*WHAT THE EXERCISE ASKS*: Could you write out the line containing "Specify the required" and all the lines below it in the data, exactly, through the final one and nothing else?
::::
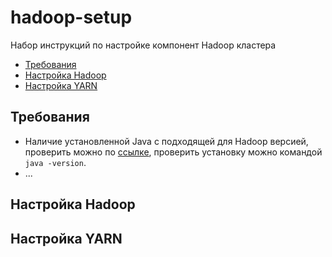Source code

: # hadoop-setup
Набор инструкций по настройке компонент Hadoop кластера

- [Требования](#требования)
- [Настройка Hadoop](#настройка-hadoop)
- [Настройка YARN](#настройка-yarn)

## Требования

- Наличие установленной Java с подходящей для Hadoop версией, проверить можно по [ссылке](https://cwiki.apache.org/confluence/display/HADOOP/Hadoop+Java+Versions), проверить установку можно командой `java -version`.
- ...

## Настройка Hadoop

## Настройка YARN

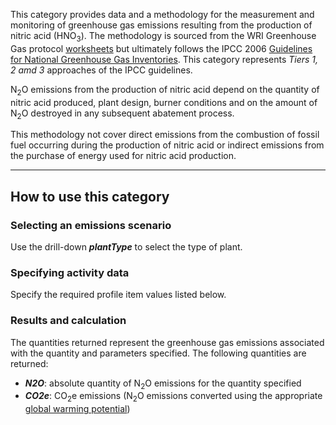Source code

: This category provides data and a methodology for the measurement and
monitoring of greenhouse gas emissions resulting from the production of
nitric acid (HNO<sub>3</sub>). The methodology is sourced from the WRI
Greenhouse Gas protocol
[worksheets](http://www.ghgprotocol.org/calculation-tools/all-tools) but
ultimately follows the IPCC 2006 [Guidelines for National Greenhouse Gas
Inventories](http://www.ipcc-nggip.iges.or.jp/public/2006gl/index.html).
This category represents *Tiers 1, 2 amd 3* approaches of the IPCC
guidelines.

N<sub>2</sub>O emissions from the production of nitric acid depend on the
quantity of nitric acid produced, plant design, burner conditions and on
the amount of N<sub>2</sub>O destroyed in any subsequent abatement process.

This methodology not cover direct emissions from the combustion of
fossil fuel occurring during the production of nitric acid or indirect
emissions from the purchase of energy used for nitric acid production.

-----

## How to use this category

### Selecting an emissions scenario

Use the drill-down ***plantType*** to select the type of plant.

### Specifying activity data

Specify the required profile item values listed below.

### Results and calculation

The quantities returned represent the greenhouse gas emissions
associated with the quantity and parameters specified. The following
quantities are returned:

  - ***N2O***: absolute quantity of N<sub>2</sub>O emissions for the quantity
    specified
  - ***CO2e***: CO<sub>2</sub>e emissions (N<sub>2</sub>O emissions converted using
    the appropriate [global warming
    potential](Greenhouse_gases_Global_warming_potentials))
::::
*FINISHED TASK*:
Specify the required profile item values listed below.

### Results and calculation

The quantities returned represent the greenhouse gas emissions
associated with the quantity and parameters specified. The following
quantities are returned:

  - ***N2O***: absolute quantity of N<sub>2</sub>O emissions for the quantity
    specified
  - ***CO2e***: CO<sub>2</sub>e emissions (N<sub>2</sub>O emissions converted using
    the appropriate [global warming
    potential](Greenhouse_gases_Global_warming_potentials))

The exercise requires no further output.